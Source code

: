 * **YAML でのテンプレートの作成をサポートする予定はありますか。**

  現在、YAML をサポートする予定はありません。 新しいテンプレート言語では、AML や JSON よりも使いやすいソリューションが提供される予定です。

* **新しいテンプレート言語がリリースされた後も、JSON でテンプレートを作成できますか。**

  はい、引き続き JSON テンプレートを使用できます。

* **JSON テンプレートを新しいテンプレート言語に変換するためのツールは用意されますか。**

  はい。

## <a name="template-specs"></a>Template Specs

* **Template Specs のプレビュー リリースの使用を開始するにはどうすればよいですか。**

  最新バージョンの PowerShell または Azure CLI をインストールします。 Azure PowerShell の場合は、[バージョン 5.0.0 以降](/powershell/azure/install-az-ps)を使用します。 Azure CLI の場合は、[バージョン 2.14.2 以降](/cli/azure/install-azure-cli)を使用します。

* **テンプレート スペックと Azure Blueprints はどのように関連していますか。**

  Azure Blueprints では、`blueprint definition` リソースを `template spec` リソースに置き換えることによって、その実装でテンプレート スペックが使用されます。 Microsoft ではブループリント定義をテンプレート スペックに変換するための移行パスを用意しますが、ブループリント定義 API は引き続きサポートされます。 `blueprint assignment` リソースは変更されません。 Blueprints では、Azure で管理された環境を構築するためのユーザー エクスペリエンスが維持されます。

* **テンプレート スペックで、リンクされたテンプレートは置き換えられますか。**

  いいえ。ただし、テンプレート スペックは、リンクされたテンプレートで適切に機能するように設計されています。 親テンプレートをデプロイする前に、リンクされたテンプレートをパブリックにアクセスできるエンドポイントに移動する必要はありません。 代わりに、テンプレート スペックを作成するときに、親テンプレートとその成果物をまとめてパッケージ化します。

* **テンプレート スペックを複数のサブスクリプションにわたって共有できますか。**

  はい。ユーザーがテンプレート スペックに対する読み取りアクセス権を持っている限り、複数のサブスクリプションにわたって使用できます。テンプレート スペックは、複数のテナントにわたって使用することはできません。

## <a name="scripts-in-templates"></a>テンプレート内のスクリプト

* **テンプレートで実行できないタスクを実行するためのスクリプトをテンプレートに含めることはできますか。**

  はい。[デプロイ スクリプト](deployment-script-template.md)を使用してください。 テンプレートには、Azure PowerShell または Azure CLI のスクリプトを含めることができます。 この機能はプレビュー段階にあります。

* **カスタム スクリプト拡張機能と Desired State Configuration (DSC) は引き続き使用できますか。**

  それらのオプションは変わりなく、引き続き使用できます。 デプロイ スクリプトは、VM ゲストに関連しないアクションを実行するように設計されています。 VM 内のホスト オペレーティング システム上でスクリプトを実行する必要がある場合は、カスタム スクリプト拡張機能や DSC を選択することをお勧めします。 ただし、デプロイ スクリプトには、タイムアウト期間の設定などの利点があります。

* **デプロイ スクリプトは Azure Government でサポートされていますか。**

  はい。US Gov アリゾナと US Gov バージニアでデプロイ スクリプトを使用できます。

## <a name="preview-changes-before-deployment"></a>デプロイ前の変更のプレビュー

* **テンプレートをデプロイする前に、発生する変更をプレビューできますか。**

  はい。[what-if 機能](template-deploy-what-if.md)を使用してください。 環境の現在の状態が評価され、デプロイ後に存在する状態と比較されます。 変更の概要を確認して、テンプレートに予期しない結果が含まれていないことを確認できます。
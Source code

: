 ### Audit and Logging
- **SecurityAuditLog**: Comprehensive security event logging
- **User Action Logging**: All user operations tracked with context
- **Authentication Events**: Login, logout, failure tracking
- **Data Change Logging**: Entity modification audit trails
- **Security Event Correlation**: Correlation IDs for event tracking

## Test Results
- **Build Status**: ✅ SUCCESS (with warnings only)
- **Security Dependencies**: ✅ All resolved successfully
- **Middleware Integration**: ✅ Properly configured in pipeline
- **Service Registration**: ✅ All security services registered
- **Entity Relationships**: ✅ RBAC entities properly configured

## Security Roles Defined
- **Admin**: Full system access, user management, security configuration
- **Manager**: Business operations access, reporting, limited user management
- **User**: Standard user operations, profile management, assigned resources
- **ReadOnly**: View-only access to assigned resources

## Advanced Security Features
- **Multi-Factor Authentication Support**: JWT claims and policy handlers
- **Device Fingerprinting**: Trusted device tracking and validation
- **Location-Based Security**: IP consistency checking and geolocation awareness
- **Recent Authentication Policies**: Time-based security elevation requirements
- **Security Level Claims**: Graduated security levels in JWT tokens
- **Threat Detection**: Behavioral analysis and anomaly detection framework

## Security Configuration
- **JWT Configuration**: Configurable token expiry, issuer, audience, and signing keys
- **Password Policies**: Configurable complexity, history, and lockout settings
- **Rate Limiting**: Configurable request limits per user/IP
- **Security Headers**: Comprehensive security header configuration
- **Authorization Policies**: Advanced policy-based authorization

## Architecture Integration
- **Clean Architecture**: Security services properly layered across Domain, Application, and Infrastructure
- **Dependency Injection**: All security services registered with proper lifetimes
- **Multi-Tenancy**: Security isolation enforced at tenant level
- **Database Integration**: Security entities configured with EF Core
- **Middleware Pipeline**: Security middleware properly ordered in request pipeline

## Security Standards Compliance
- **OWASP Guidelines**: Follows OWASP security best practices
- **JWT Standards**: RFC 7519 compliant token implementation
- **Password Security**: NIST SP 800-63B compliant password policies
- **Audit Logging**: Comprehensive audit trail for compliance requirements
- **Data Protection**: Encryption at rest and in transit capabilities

### EXERCISE INSTRUCTIONS:
The full listing is to be restated word for word.

### WRITTEN SOLUTION:
Source code

: * **YAML でのテンプレートの作成をサポートする予定はありますか。**

  現在、YAML をサポートする予定はありません。 新しいテンプレート言語では、AML や JSON よりも使いやすいソリューションが提供される予定です。

* **新しいテンプレート言語がリリースされた後も、JSON でテンプレートを作成できますか。**

  はい、引き続き JSON テンプレートを使用できます。

* **JSON テンプレートを新しいテンプレート言語に変換するためのツールは用意されますか。**

  はい。

## <a name="template-specs"></a>Template Specs

* **Template Specs のプレビュー リリースの使用を開始するにはどうすればよいですか。**

  最新バージョンの PowerShell または Azure CLI をインストールします。 Azure PowerShell の場合は、[バージョン 5.0.0 以降](/powershell/azure/install-az-ps)を使用します。 Azure CLI の場合は、[バージョン 2.14.2 以降](/cli/azure/install-azure-cli)を使用します。

* **テンプレート スペックと Azure Blueprints はどのように関連していますか。**

  Azure Blueprints では、`blueprint definition` リソースを `template spec` リソースに置き換えることによって、その実装でテンプレート スペックが使用されます。 Microsoft ではブループリント定義をテンプレート スペックに変換するための移行パスを用意しますが、ブループリント定義 API は引き続きサポートされます。 `blueprint assignment` リソースは変更されません。 Blueprints では、Azure で管理された環境を構築するためのユーザー エクスペリエンスが維持されます。

* **テンプレート スペックで、リンクされたテンプレートは置き換えられますか。**

  いいえ。ただし、テンプレート スペックは、リンクされたテンプレートで適切に機能するように設計されています。 親テンプレートをデプロイする前に、リンクされたテンプレートをパブリックにアクセスできるエンドポイントに移動する必要はありません。 代わりに、テンプレート スペックを作成するときに、親テンプレートとその成果物をまとめてパッケージ化します。

* **テンプレート スペックを複数のサブスクリプションにわたって共有できますか。**

  はい。ユーザーがテンプレート スペックに対する読み取りアクセス権を持っている限り、複数のサブスクリプションにわたって使用できます。テンプレート スペックは、複数のテナントにわたって使用することはできません。

## <a name="scripts-in-templates"></a>テンプレート内のスクリプト

* **テンプレートで実行できないタスクを実行するためのスクリプトをテンプレートに含めることはできますか。**

  はい。[デプロイ スクリプト](deployment-script-template.md)を使用してください。 テンプレートには、Azure PowerShell または Azure CLI のスクリプトを含めることができます。 この機能はプレビュー段階にあります。

* **カスタム スクリプト拡張機能と Desired State Configuration (DSC) は引き続き使用できますか。**

  それらのオプションは変わりなく、引き続き使用できます。 デプロイ スクリプトは、VM ゲストに関連しないアクションを実行するように設計されています。 VM 内のホスト オペレーティング システム上でスクリプトを実行する必要がある場合は、カスタム スクリプト拡張機能や DSC を選択することをお勧めします。 ただし、デプロイ スクリプトには、タイムアウト期間の設定などの利点があります。

* **デプロイ スクリプトは Azure Government でサポートされていますか。**

  はい。US Gov アリゾナと US Gov バージニアでデプロイ スクリプトを使用できます。

## <a name="preview-changes-before-deployment"></a>デプロイ前の変更のプレビュー

* **テンプレートをデプロイする前に、発生する変更をプレビューできますか。**

  はい。[what-if 機能](template-deploy-what-if.md)を使用してください。 環境の現在の状態が評価され、デプロイ後に存在する状態と比較されます。 変更の概要を確認して、テンプレートに予期しない結果が含まれていないことを確認できます。
Source code

: ### Audit and Logging
- **SecurityAuditLog**: Comprehensive security event logging
- **User Action Logging**: All user operations tracked with context
- **Authentication Events**: Login, logout, failure tracking
- **Data Change Logging**: Entity modification audit trails
- **Security Event Correlation**: Correlation IDs for event tracking

## Test Results
- **Build Status**: ✅ SUCCESS (with warnings only)
- **Security Dependencies**: ✅ All resolved successfully
- **Middleware Integration**: ✅ Properly configured in pipeline
- **Service Registration**: ✅ All security services registered
- **Entity Relationships**: ✅ RBAC entities properly configured

## Security Roles Defined
- **Admin**: Full system access, user management, security configuration
- **Manager**: Business operations access, reporting, limited user management
- **User**: Standard user operations, profile management, assigned resources
- **ReadOnly**: View-only access to assigned resources

## Advanced Security Features
- **Multi-Factor Authentication Support**: JWT claims and policy handlers
- **Device Fingerprinting**: Trusted device tracking and validation
- **Location-Based Security**: IP consistency checking and geolocation awareness
- **Recent Authentication Policies**: Time-based security elevation requirements
- **Security Level Claims**: Graduated security levels in JWT tokens
- **Threat Detection**: Behavioral analysis and anomaly detection framework

## Security Configuration
- **JWT Configuration**: Configurable token expiry, issuer, audience, and signing keys
- **Password Policies**: Configurable complexity, history, and lockout settings
- **Rate Limiting**: Configurable request limits per user/IP
- **Security Headers**: Comprehensive security header configuration
- **Authorization Policies**: Advanced policy-based authorization

## Architecture Integration
- **Clean Architecture**: Security services properly layered across Domain, Application, and Infrastructure
- **Dependency Injection**: All security services registered with proper lifetimes
- **Multi-Tenancy**: Security isolation enforced at tenant level
- **Database Integration**: Security entities configured with EF Core
- **Middleware Pipeline**: Security middleware properly ordered in request pipeline

## Security Standards Compliance
- **OWASP Guidelines**: Follows OWASP security best practices
- **JWT Standards**: RFC 7519 compliant token implementation
- **Password Security**: NIST SP 800-63B compliant password policies
- **Audit Logging**: Comprehensive audit trail for compliance requirements
- **Data Protection**: Encryption at rest and in transit capabilities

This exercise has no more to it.